* Task item: An exact copy of every record is needed, with all pictures omitted.

[Stored entries]
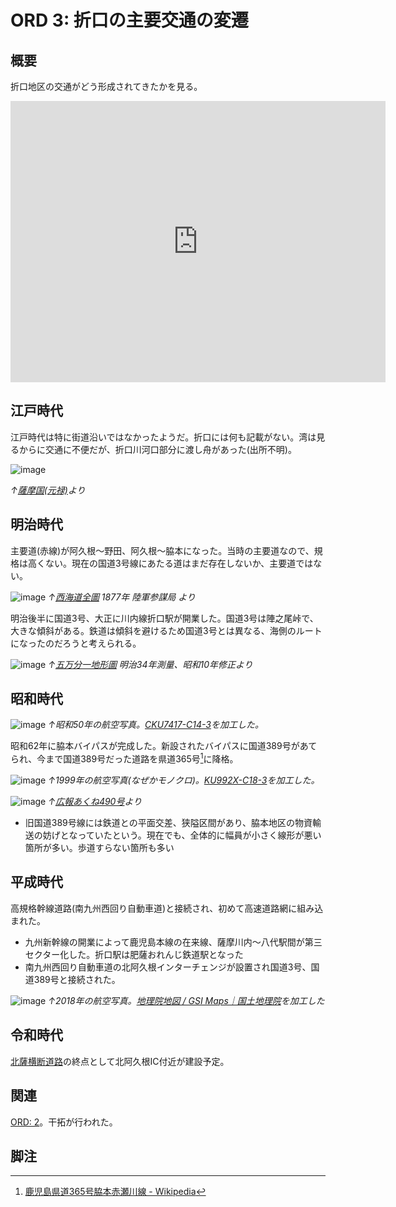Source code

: # ORD 3: 折口の主要交通の変遷

## 概要

折口地区の交通がどう形成されてきたかを見る。

<iframe src="https://www.google.com/maps/embed?pb=!1m14!1m12!1m3!1d10866.942048315324!2d130.22276767221672!3d32.05931611947014!2m3!1f0!2f0!3f0!3m2!1i1024!2i768!4f13.1!5e0!3m2!1sen!2sjp!4v1707670312273!5m2!1sen!2sjp" width="600" height="450" style="border:0;" allowfullscreen="" loading="lazy" referrerpolicy="no-referrer-when-downgrade"></iframe>

## 江戸時代

江戸時代は特に街道沿いではなかったようだ。折口には何も記載がない。湾は見るからに交通に不便だが、折口川河口部分に渡し舟があった(出所不明)。

![image](./images/20240211road.png)

*↑[薩摩国(元禄)](https://www.digital.archives.go.jp/DAS/pickup/view/detail/detailArchives/0301000000/0000000231/00)より*

## 明治時代

主要道(赤線)が阿久根〜野田、阿久根〜脇本になった。当時の主要道なので、規格は高くない。現在の国道3号線にあたる道はまだ存在しないか、主要道ではない。

![image](./images/20240211saikai.png)
*↑[西海道全圖](https://sagalibdb.jp/iiifviewer/?uid=02000035) 1877年 陸軍参謀局 より*

明治後半に国道3号、大正に川内線折口駅が開業した。国道3号は陣之尾峠で、大きな傾斜がある。鉄道は傾斜を避けるため国道3号とは異なる、海側のルートになったのだろうと考えられる。

![image](./images/20231202showa.png)
*↑[五万分一地形圖](https://purl.stanford.edu/kq741wk9448) 明治34年測量、昭和10年修正より*

## 昭和時代

![image](./images/20240819road1.png)
*↑昭和50年の航空写真。[CKU7417\-C14\-3](https://mapps.gsi.go.jp/map-lib-api/apiContentsView.do?specificationId=1041758)を加工した。*

昭和62年に脇本バイパスが完成した。新設されたバイパスに国道389号があてられ、今まで国道389号だった道路を県道365号[^365]に降格。

![image](./images/20240819road2.png)
*↑1999年の航空写真(なぜかモノクロ)。[KU992X\-C18\-3](https://mapps.gsi.go.jp/map-lib-api/apiContentsView.do?specificationId=98774)を加工した。*

![image](./images/20231203route.png)
*↑[広報あくね490号](https://www.city.akune.lg.jp/material/files/group/67/kohoS6211.pdf)より*

- 旧国道389号線には鉄道との平面交差、狭隘区間があり、脇本地区の物資輸送の妨げとなっていたという。現在でも、全体的に幅員が小さく線形が悪い箇所が多い。歩道すらない箇所も多い

## 平成時代

高規格幹線道路(南九州西回り自動車道)と接続され、初めて高速道路網に組み込まれた。

- 九州新幹線の開業によって鹿児島本線の在来線、薩摩川内〜八代駅間が第三セクター化した。折口駅は肥薩おれんじ鉄道駅となった
- 南九州西回り自動車道の北阿久根インターチェンジが設置され国道3号、国道389号と接続された。

![image](./images/20240819road3.png)
*↑2018年の航空写真。[地理院地図 / GSI Maps｜国土地理院](https://maps.gsi.go.jp/#17/32.060691/130.226301/&base=std&ls=std%7Cgsi-compare-photo&blend=0&disp=11&lcd=gsi-compare-photo&vs=c1g1j0h0k0l0u0t0z0r0s0m0f1&d=m)を加工した*

## 令和時代

[北薩横断道路](https://ja.wikipedia.org/wiki/%E5%8C%97%E8%96%A9%E6%A8%AA%E6%96%AD%E9%81%93%E8%B7%AF)の終点として北阿久根IC付近が建設予定。

## 関連

[ORD: 2](./2.md)。干拓が行われた。

## 脚注

[^365]: [鹿児島県道365号脇本赤瀬川線 \- Wikipedia](https://ja.wikipedia.org/wiki/%E9%B9%BF%E5%85%90%E5%B3%B6%E7%9C%8C%E9%81%93365%E5%8F%B7%E8%84%87%E6%9C%AC%E8%B5%A4%E7%80%AC%E5%B7%9D%E7%B7%9A)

* Answer section:
Source code

: # ORD 3: 折口の主要交通の変遷

## 概要

折口地区の交通がどう形成されてきたかを見る。

<iframe src="https://www.google.com/maps/embed?pb=!1m14!1m12!1m3!1d10866.942048315324!2d130.22276767221672!3d32.05931611947014!2m3!1f0!2f0!3f0!3m2!1i1024!2i768!4f13.1!5e0!3m2!1sen!2sjp!4v1707670312273!5m2!1sen!2sjp" width="600" height="450" style="border:0;" allowfullscreen="" loading="lazy" referrerpolicy="no-referrer-when-downgrade"></iframe>

## 江戸時代

江戸時代は特に街道沿いではなかったようだ。折口には何も記載がない。湾は見るからに交通に不便だが、折口川河口部分に渡し舟があった(出所不明)。

![image](./images/20240211road.png)

*↑[薩摩国(元禄)](https://www.digital.archives.go.jp/DAS/pickup/view/detail/detailArchives/0301000000/0000000231/00)より*

## 明治時代

主要道(赤線)が阿久根〜野田、阿久根〜脇本になった。当時の主要道なので、規格は高くない。現在の国道3号線にあたる道はまだ存在しないか、主要道ではない。

![image](./images/20240211saikai.png)
*↑[西海道全圖](https://sagalibdb.jp/iiifviewer/?uid=02000035) 1877年 陸軍参謀局 より*

明治後半に国道3号、大正に川内線折口駅が開業した。国道3号は陣之尾峠で、大きな傾斜がある。鉄道は傾斜を避けるため国道3号とは異なる、海側のルートになったのだろうと考えられる。

![image](./images/20231202showa.png)
*↑[五万分一地形圖](https://purl.stanford.edu/kq741wk9448) 明治34年測量、昭和10年修正より*

## 昭和時代

![image](./images/20240819road1.png)
*↑昭和50年の航空写真。[CKU7417\-C14\-3](https://mapps.gsi.go.jp/map-lib-api/apiContentsView.do?specificationId=1041758)を加工した。*

昭和62年に脇本バイパスが完成した。新設されたバイパスに国道389号があてられ、今まで国道389号だった道路を県道365号[^365]に降格。

![image](./images/20240819road2.png)
*↑1999年の航空写真(なぜかモノクロ)。[KU992X\-C18\-3](https://mapps.gsi.go.jp/map-lib-api/apiContentsView.do?specificationId=98774)を加工した。*

![image](./images/20231203route.png)
*↑[広報あくね490号](https://www.city.akune.lg.jp/material/files/group/67/kohoS6211.pdf)より*

- 旧国道389号線には鉄道との平面交差、狭隘区間があり、脇本地区の物資輸送の妨げとなっていたという。現在でも、全体的に幅員が小さく線形が悪い箇所が多い。歩道すらない箇所も多い

## 平成時代

高規格幹線道路(南九州西回り自動車道)と接続され、初めて高速道路網に組み込まれた。

- 九州新幹線の開業によって鹿児島本線の在来線、薩摩川内〜八代駅間が第三セクター化した。折口駅は肥薩おれんじ鉄道駅となった
- 南九州西回り自動車道の北阿久根インターチェンジが設置され国道3号、国道389号と接続された。

![image](./images/20240819road3.png)
*↑2018年の航空写真。[地理院地図 / GSI Maps｜国土地理院](https://maps.gsi.go.jp/#17/32.060691/130.226301/&base=std&ls=std%7Cgsi-compare-photo&blend=0&disp=11&lcd=gsi-compare-photo&vs=c1g1j0h0k0l0u0t0z0r0s0m0f1&d=m)を加工した*

## 令和時代

[北薩横断道路](https://ja.wikipedia.org/wiki/%E5%8C%97%E8%96%A9%E6%A8%AA%E6%96%AD%E9%81%93%E8%B7%AF)の終点として北阿久根IC付近が建設予定。

## 関連

[ORD: 2](./2.md)。干拓が行われた。

## 脚注

[^365]: [鹿児島県道365号脇本赤瀬川線 \- Wikipedia](https://ja.wikipedia.org/wiki/%E9%B9%BF%E5%85%90%E5%B3%B6%E7%9C%8C%E9%81%93365%E5%8F%B7%E8%84%87%E6%9C%AC%E8%B5%A4%E7%80%AC%E5%B7%9D%E7%B7%9A)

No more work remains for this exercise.